→ **What to do**
Report every line of the records below that includes the string "name".

(Stored data)
..............................

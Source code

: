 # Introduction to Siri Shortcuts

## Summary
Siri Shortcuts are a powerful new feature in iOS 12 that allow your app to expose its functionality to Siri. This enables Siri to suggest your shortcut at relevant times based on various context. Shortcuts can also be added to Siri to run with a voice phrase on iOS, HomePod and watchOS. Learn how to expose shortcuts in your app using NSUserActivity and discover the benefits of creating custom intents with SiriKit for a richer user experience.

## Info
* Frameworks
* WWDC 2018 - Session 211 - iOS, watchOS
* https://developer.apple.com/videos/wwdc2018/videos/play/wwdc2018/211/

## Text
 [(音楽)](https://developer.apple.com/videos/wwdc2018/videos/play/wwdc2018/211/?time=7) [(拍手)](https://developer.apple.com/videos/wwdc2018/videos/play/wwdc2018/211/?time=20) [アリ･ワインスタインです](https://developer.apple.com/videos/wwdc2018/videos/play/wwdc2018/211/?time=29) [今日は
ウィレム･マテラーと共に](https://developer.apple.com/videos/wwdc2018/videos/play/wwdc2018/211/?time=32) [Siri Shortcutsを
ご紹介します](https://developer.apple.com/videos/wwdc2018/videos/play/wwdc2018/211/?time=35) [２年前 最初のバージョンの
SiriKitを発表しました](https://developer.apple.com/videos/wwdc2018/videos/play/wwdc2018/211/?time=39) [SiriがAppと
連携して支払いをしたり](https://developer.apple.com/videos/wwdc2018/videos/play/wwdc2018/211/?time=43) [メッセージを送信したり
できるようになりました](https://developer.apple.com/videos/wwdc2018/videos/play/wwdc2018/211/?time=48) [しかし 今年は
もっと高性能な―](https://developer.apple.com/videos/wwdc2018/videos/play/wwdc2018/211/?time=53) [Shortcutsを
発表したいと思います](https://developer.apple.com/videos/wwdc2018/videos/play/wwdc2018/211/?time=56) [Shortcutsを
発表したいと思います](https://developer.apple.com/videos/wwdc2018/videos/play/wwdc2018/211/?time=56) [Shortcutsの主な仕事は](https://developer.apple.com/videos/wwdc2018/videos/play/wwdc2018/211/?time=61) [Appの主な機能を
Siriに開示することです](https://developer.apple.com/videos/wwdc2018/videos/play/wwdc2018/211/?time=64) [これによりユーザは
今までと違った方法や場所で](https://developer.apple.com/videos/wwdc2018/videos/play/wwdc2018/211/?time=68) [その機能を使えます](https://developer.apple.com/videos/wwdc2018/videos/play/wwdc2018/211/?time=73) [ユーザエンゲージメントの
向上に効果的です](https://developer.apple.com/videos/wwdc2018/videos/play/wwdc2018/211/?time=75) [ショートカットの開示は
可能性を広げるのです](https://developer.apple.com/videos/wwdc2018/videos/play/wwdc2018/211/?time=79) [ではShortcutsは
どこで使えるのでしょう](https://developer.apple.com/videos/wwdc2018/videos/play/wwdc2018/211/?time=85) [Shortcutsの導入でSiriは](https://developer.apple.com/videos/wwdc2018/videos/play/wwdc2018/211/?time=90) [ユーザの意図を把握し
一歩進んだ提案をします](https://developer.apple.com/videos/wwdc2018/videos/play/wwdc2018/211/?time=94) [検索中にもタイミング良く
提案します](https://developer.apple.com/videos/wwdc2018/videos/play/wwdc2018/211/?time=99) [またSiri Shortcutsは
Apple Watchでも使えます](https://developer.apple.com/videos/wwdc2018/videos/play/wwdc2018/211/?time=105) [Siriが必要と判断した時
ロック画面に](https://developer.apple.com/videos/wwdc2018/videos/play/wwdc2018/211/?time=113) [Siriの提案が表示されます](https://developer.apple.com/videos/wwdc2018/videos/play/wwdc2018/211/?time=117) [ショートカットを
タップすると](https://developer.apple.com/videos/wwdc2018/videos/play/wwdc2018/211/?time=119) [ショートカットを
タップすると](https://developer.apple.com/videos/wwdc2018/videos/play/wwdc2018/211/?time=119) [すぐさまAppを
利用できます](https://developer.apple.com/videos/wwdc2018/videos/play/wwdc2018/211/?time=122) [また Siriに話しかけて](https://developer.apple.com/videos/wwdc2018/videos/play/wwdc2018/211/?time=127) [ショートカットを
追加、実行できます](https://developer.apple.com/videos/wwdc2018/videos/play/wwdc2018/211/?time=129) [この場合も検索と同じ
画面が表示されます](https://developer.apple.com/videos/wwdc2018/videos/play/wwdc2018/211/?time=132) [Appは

..............................

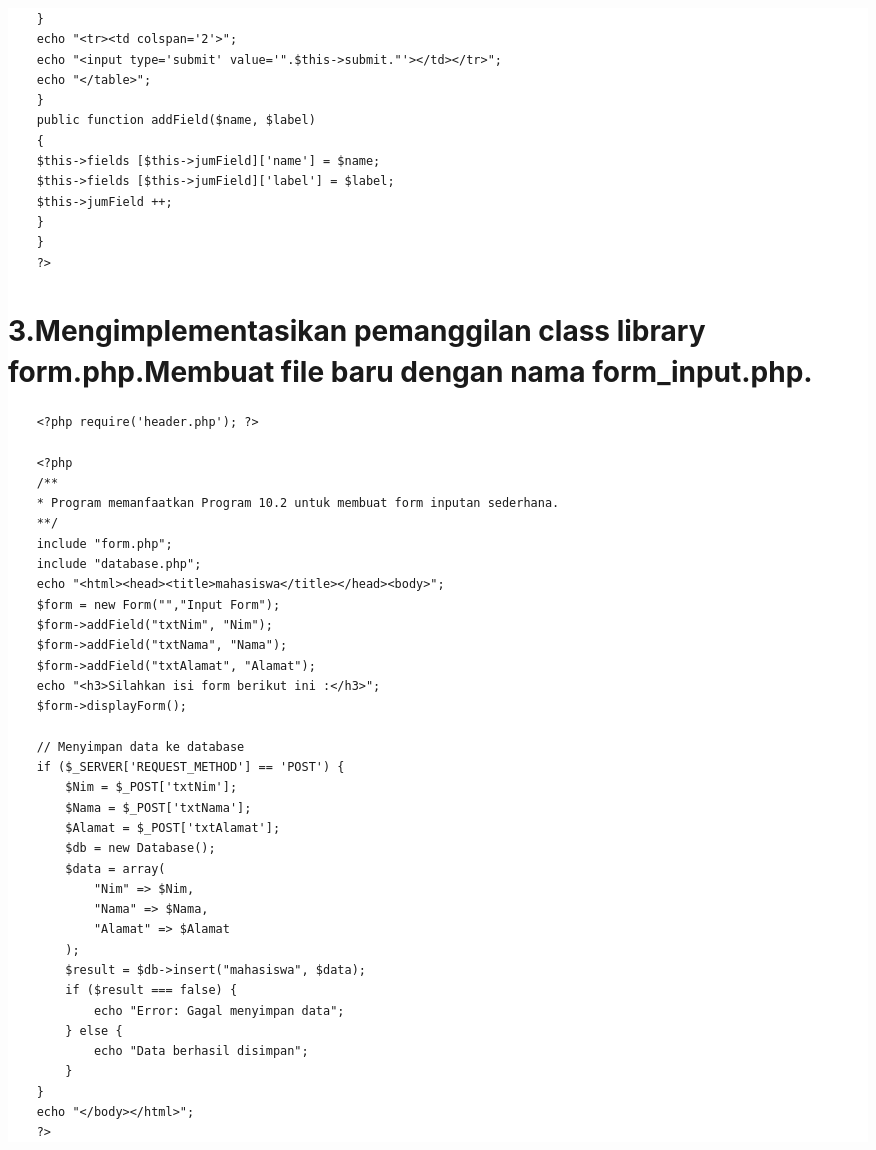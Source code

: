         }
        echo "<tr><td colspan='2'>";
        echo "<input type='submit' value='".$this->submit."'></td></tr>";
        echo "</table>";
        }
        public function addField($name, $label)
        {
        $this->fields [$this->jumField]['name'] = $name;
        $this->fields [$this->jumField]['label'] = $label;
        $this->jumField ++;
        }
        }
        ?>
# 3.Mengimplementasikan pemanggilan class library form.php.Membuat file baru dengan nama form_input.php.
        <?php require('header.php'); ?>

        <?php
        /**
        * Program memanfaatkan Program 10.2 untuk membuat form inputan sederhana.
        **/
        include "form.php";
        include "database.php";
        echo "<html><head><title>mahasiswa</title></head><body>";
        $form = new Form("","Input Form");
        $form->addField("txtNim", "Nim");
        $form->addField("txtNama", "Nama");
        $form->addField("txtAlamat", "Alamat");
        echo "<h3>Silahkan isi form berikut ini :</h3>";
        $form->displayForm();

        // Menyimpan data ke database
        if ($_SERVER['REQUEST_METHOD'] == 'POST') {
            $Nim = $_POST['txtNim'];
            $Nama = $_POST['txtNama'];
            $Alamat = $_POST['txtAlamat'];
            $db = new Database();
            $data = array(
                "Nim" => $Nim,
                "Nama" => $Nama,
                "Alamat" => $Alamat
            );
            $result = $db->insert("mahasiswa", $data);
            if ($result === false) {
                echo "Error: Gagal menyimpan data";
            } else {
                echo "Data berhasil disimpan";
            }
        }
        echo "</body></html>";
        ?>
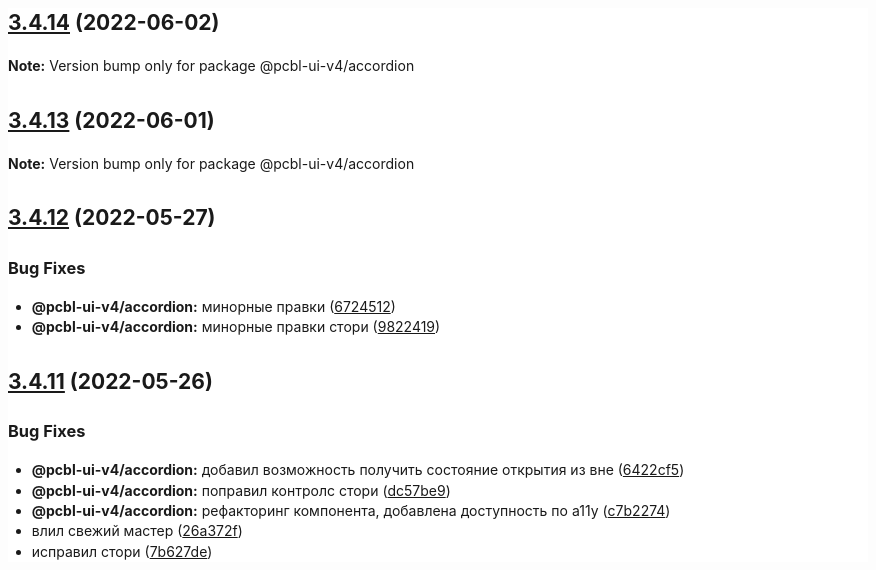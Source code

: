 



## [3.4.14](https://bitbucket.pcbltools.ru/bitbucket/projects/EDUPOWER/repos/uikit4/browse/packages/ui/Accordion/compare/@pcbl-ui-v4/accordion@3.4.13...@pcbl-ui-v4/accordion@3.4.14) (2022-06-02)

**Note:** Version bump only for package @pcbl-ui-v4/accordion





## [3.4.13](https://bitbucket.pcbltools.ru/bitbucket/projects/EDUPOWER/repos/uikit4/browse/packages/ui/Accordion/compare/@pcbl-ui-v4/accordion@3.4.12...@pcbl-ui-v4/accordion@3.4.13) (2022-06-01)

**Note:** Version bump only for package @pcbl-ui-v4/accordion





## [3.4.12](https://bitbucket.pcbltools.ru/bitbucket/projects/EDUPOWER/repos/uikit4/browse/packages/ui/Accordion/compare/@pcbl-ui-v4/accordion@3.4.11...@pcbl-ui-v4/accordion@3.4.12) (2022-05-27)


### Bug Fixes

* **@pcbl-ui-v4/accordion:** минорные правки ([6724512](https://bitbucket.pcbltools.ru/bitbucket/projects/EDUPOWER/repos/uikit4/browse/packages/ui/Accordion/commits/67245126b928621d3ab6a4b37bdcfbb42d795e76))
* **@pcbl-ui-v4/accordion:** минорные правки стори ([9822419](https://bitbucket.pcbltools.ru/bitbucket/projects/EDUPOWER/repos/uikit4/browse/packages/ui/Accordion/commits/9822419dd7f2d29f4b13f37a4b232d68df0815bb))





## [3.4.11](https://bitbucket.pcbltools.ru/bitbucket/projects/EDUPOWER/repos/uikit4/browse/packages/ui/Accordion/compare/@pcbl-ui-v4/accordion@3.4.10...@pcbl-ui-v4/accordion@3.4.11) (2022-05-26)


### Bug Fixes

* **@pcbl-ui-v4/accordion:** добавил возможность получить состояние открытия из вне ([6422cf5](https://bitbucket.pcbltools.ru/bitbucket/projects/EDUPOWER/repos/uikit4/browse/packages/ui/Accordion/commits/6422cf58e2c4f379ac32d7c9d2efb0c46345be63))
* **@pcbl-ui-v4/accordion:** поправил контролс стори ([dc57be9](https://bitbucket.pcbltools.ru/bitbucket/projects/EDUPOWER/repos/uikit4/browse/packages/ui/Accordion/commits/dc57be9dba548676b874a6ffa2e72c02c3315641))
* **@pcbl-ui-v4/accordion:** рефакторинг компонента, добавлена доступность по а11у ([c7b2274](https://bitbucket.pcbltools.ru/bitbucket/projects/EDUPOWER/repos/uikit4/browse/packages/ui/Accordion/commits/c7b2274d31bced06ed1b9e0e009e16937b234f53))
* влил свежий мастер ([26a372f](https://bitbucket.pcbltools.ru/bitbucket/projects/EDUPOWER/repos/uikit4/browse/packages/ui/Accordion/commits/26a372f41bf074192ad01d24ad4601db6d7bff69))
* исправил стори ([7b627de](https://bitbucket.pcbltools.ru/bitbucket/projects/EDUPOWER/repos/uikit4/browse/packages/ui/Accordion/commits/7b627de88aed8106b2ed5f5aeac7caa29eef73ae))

..............................

→ **Solution**
        public function addField($name, $label)
        $this->fields [$this->jumField]['name'] = $name;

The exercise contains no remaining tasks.